Lina sedang latihan dengan Guru Ryu, mengeluarkan kemampuan dari kelereng yang di lemparkan menjadi senjata seperti pisau. Guru Ryu, ya mengeluarkan kemampuannya dari tongkat naganya, ya mengeluarkan api. Berkali-kali Lina menyerang tetap akhirnya tidak bisa menggoyahkan pertahanannya Guru Ryu. 

Latihan pun selesai. Datenglah Robi yang menantang Guru Ryu untuk mengambil kekuatanya. Guru Ryu pun berani menghadapi lawannya. Di keluarkan oleh Tobi kelereng ke tanah dan menjadi besar keluarlah roh makluk buas seperti kumbang.

"Ayo, Zikaru...kita hadapi lawan kita!" kata Tobi. 

Guru Ryu pun mengeluarkan kelereng dan berubah menjadi tongkat naga.

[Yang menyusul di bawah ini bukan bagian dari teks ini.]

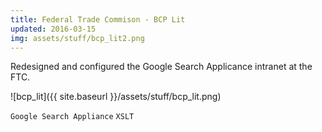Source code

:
 ```yaml
---
title: Federal Trade Commison - BCP Lit   
updated: 2016-03-15
img: assets/stuff/bcp_lit2.png
---
```


Redesigned and configured the Google Search Applicance intranet at the FTC.

![bcp_lit]({{ site.baseurl }}/assets/stuff/bcp_lit.png)

`Google Search Appliance` `XSLT` 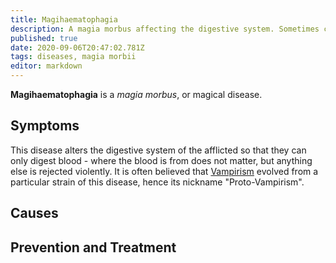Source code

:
 ```yaml
---
title: Magihaematophagia
description: A magia morbus affecting the digestive system. Sometimes called "Proto-Vampirism".
published: true
date: 2020-09-06T20:47:02.781Z
tags: diseases, magia morbii
editor: markdown
---
```


**Magihaematophagia** is a *magia morbus*, or magical disease. 

## Symptoms

This disease alters the digestive system of the afflicted so that they can only digest blood - where the blood is from does not matter, but anything else is rejected violently. It is often believed that [Vampirism](/diseases/vampirism "wikilink") evolved from a particular strain of this disease, hence its nickname "Proto-Vampirism".

## Causes

## Prevention and Treatment
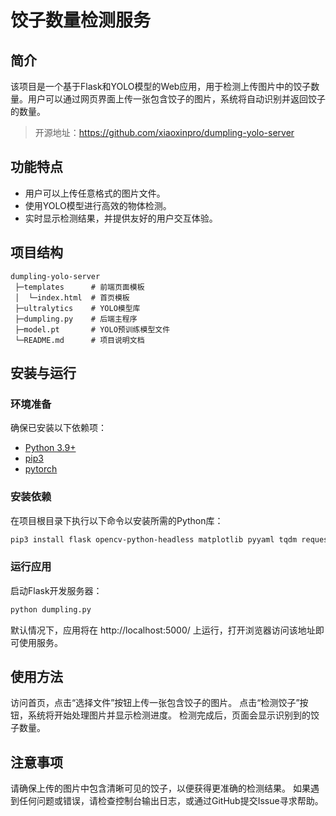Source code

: # 饺子数量检测服务

## 简介

该项目是一个基于Flask和YOLO模型的Web应用，用于检测上传图片中的饺子数量。用户可以通过网页界面上传一张包含饺子的图片，系统将自动识别并返回饺子的数量。

> 开源地址：https://github.com/xiaoxinpro/dumpling-yolo-server

## 功能特点

- 用户可以上传任意格式的图片文件。
- 使用YOLO模型进行高效的物体检测。
- 实时显示检测结果，并提供友好的用户交互体验。


## 项目结构
```
dumpling-yolo-server 
 ├─templates      # 前端页面模板
 │  └─index.html  # 首页模板
 ├─ultralytics    # YOLO模型库
 ├─dumpling.py    # 后端主程序
 ├─model.pt       # YOLO预训练模型文件 
 └─README.md      # 项目说明文档
```

## 安装与运行

### 环境准备

确保已安装以下依赖项：
- [Python 3.9+](https://www.python.org/downloads/)
- [pip3](https://packaging.python.org/en/latest/tutorials/installing-packages/#ensure-you-can-run-pip-from-the-command-line)
- [pytorch](https://pytorch.org/get-started/locally/)

### 安装依赖

在项目根目录下执行以下命令以安装所需的Python库：

```bash
pip3 install flask opencv-python-headless matplotlib pyyaml tqdm requests psutil
```

### 运行应用
启动Flask开发服务器：

```bash
python dumpling.py
```

默认情况下，应用将在 http://localhost:5000/ 上运行，打开浏览器访问该地址即可使用服务。

## 使用方法
访问首页，点击“选择文件”按钮上传一张包含饺子的图片。
点击“检测饺子”按钮，系统将开始处理图片并显示检测进度。
检测完成后，页面会显示识别到的饺子数量。

## 注意事项
请确保上传的图片中包含清晰可见的饺子，以便获得更准确的检测结果。
如果遇到任何问题或错误，请检查控制台输出日志，或通过GitHub提交Issue寻求帮助。
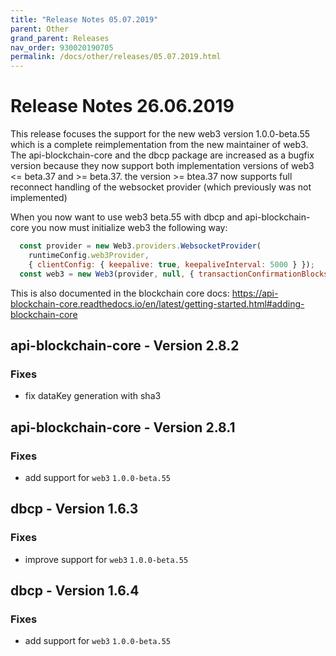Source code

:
 ```yaml
---
title: "Release Notes 05.07.2019"
parent: Other
grand_parent: Releases
nav_order: 930020190705
permalink: /docs/other/releases/05.07.2019.html
---
```


# Release Notes 26.06.2019

This release focuses the support for the new web3 version 1.0.0-beta.55 which is a complete reimplementation from the new maintainer of web3. The api-blockchain-core and the dbcp package are increased as a bugfix version because they now support both implementation versions of web3 <= beta.37 and >= beta.37. the version >= btea.37 now supports full reconnect handling of the websocket provider (which previously was not implemented)

When you now want to use web3 beta.55 with dbcp and api-blockchain-core you now must initialize web3 the following way:

```javascript
  const provider = new Web3.providers.WebsocketProvider(
    runtimeConfig.web3Provider,
    { clientConfig: { keepalive: true, keepaliveInterval: 5000 } });
  const web3 = new Web3(provider, null, { transactionConfirmationBlocks: 1 });
```

This is also documented in the blockchain core docs: https://api-blockchain-core.readthedocs.io/en/latest/getting-started.html#adding-blockchain-core



## api-blockchain-core - Version 2.8.2
### Fixes
- fix dataKey generation with sha3


## api-blockchain-core - Version 2.8.1
### Fixes
- add support for `web3` `1.0.0-beta.55`

## dbcp - Version 1.6.3
### Fixes
- improve support for `web3` `1.0.0-beta.55`

## dbcp - Version 1.6.4
### Fixes
- add support for `web3` `1.0.0-beta.55`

Tiba-tiba ada sebuah tornado. Dari tornado tersebut muncullah Zed. Jasmin dan Guru Ryu melihat pemuda tersebut yang muncul dari pusaran tornado begitu juga dengan Tobi melihatnya.

Zed pun melihat dan merasakan keadaan lingkungan tenang sekali dengan hembusan angin yang sepoy-sepoy jadinya sejuk banget dan berkata "Angin".